DEET and other mosquito repellents specifically made for humans can be dangerous and harmful for dogs (Reference). Instead, only use vet-approved repellents.
And, if the bugs are particularly intense, consider keeping your dog inside a screen house or in your tent to prevent them from getting swarmed.
Before entering a tent, quickly comb your dog’s fur either with a brush or by hand to shake off any trapped insects. They should help prevent them from making their way inside of your tent.
Damage to Tent Base
A dog with particularly long or sharp nails may inadvertently puncture the bottom fabric of your tent. In wet conditions, this can cause water to leak into your tent, but entirely fixable! (How to Fix a Damaged Tent)
So, to help prevent punctures or tears, cut or trim your dog’s nails before camping.
Bring the Right Chew Toys
Whenever you camp, it’s best practice to never bring food or scented items inside of your tent. The same can be said for dogs.
Doggy bones and edible chew toys such as hides should not be brought inside of a tent. They can attract smaller rodents as well as larger animals such as raccoons and even bears.

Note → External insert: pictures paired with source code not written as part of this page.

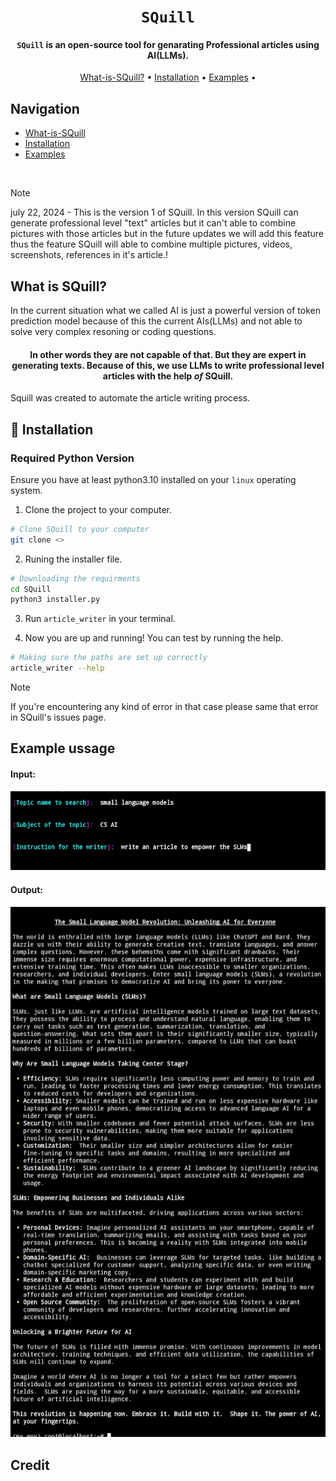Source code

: <div align="center">


# `SQuill`

<p class="align center">
<h4><code>SQuill</code> is an open-source tool for genarating Professional articles using AI(LLMs).</h4>
</p>

[What-is-SQuill?](#what-is-SQuill?) •
[Installation](#Installation) •
[Examples](#examples) •

</div>

## Navigation

- [What-is-SQuill](#what-is-SQuill?)
- [Installation](#Installation)
- [Examples](#examples)

<br />

> [!NOTE]
> july 22, 2024 - This is the version 1 of SQuill. In this version SQuill can generate professional level "text" articles but it can't able to combine pictures with those articles but in the future updates we will add this feature thus the feature SQuill will able to combine multiple pictures, videos, screenshots, references in it's article.!

## What is SQuill?

In the current situation what we called AI is just a powerful version of token prediction model because of this the current AIs(LLMs) and not able to solve very complex resoning or coding questions.

<div align="center">
<h4>In other words they are not capable of that. But they are expert in generating texts. Because of this, we use LLMs to write professional level articles with the help <em>of</em> SQuill.</h4>
</div>

Squill was created to automate the article writing process.

## 🚀 Installation

### Required Python Version
Ensure you have at least python3.10 installed on your `linux` operating system.

1. Clone the project to your computer.

```bash
# Clone SQuill to your computer
git clone <>
```

2. Runing the installer file.

```bash
# Downloading the requirments
cd SQuill
python3 installer.py
```

3. Run `article_writer` in your terminal.

4. Now you are up and running! You can test by running the help.

```bash
# Making sure the paths are set up correctly
article_writer --help
```

> [!NOTE]
> If you're encountering any kind of error in that case please same that error in SQuill's issues page.

## Example ussage

#### Input:
<img width="1173" alt="SQuill-input_screenshot" src="https://github.com/cyberytti/SQuill/blob/main/Screenshot_2024-07-22-21-11-35-60.jpg">

#### Output:
<img width="1173" alt="SQuill-output_screenshot" src="https://github.com/cyberytti/SQuill/blob/main/IMG_20240722_221945.jpg">

## Credit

Inside, bring non-edible chew toys made from plastic, rubber or nylon. These toys are neutral-scented and you won’t need to worry about them attracting animals or insects!
Helpful Gear for Dogs When Camping
If the weather is unsettled, bringing a towel to dry off your dog and clean their paws is a great way to minimize odors inside of a tent.
Likewise, a dry dog will be much warmer at night and sleep comfortably.
Combing your dog’s coat just before entering a tent can help prevent bugs and insects from tracking inside.
Be sure to focus on the underbelly and legs, since those areas are the most likely to contain ticks and insects.
Dog Blanket or Bed
Sleeping directly on the ground in a tent can be uncomfortable. Dogs can be exposed to rocks and roots and, depending on the time of the year, the cold.
So, to make their nights comfy, consider bringing a portable dog sleeping pad or a small blanket. They can help keep dirt and hair from going everywhere, and keep them warm at night.